_What you will do:_ Only the lines from the beginning of the data below through the line that contains "- Auto context" should be repeated, exactly as written.

Items listed in a dataset:
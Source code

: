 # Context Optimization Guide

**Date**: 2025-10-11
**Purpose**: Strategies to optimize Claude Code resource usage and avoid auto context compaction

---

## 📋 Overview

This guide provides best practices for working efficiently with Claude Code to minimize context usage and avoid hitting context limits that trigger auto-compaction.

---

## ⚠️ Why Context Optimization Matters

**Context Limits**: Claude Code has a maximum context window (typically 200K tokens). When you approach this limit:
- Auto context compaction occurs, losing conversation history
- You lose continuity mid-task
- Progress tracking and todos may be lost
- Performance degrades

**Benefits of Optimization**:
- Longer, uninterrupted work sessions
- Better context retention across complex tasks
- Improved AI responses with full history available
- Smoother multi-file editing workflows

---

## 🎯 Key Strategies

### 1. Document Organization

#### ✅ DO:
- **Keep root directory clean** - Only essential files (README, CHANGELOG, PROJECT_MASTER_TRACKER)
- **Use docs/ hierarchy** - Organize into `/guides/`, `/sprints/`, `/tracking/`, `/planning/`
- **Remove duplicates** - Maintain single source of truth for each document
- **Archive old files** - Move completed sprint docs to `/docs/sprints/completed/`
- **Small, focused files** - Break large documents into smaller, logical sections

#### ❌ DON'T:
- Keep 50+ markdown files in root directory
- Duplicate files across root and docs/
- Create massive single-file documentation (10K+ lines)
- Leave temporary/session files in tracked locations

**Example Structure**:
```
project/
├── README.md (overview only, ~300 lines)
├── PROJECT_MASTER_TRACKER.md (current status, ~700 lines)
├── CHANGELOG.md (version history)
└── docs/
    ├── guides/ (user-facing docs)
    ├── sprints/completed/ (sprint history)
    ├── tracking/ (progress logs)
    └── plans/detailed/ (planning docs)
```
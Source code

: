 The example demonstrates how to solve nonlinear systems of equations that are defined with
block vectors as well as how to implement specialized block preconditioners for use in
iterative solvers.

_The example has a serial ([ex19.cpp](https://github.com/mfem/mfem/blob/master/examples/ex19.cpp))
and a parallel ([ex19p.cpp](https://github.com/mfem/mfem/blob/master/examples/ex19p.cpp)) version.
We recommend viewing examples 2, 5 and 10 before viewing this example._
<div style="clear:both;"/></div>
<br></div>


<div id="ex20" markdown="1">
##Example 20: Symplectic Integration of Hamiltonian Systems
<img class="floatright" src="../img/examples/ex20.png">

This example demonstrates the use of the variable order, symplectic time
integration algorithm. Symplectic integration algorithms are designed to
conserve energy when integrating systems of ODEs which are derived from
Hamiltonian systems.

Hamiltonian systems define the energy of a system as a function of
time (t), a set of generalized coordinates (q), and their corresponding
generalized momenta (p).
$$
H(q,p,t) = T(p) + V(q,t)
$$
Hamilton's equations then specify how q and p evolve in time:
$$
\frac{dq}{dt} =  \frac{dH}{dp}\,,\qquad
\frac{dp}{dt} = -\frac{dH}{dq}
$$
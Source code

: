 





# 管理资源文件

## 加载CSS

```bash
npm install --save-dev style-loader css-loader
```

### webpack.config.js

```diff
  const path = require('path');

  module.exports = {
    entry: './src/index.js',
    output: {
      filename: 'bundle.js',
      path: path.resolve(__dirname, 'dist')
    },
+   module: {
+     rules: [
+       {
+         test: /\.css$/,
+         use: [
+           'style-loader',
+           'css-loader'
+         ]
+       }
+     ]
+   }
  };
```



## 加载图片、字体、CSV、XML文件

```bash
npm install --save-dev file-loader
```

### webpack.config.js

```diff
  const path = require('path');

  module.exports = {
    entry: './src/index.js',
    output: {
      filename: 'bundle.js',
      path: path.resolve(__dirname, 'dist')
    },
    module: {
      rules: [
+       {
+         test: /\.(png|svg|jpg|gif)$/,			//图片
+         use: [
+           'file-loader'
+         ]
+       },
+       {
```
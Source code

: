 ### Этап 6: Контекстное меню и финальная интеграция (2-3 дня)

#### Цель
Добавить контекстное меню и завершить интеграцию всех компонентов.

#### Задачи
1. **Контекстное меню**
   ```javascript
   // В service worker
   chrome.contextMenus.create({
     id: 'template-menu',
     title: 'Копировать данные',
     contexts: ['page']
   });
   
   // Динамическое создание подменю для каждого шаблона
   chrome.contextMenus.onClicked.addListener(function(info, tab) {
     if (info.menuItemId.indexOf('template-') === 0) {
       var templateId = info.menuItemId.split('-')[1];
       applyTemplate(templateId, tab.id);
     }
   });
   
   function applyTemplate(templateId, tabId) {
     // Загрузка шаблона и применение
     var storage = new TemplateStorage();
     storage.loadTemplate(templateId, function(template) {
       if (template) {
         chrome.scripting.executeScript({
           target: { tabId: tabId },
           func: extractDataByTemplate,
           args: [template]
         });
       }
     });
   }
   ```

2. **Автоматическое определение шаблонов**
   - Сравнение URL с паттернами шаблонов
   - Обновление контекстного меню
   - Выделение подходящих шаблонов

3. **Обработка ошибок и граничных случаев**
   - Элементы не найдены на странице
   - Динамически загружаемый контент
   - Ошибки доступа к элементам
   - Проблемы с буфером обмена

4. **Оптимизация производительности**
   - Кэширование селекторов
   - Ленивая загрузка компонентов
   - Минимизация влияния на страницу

_Output for this exercise:_
Source code

: # Context Optimization Guide

**Date**: 2025-10-11
**Purpose**: Strategies to optimize Claude Code resource usage and avoid auto context compaction

---

## 📋 Overview

This guide provides best practices for working efficiently with Claude Code to minimize context usage and avoid hitting context limits that trigger auto-compaction.

---

## ⚠️ Why Context Optimization Matters

**Context Limits**: Claude Code has a maximum context window (typically 200K tokens). When you approach this limit:
- Auto context compaction occurs, losing conversation history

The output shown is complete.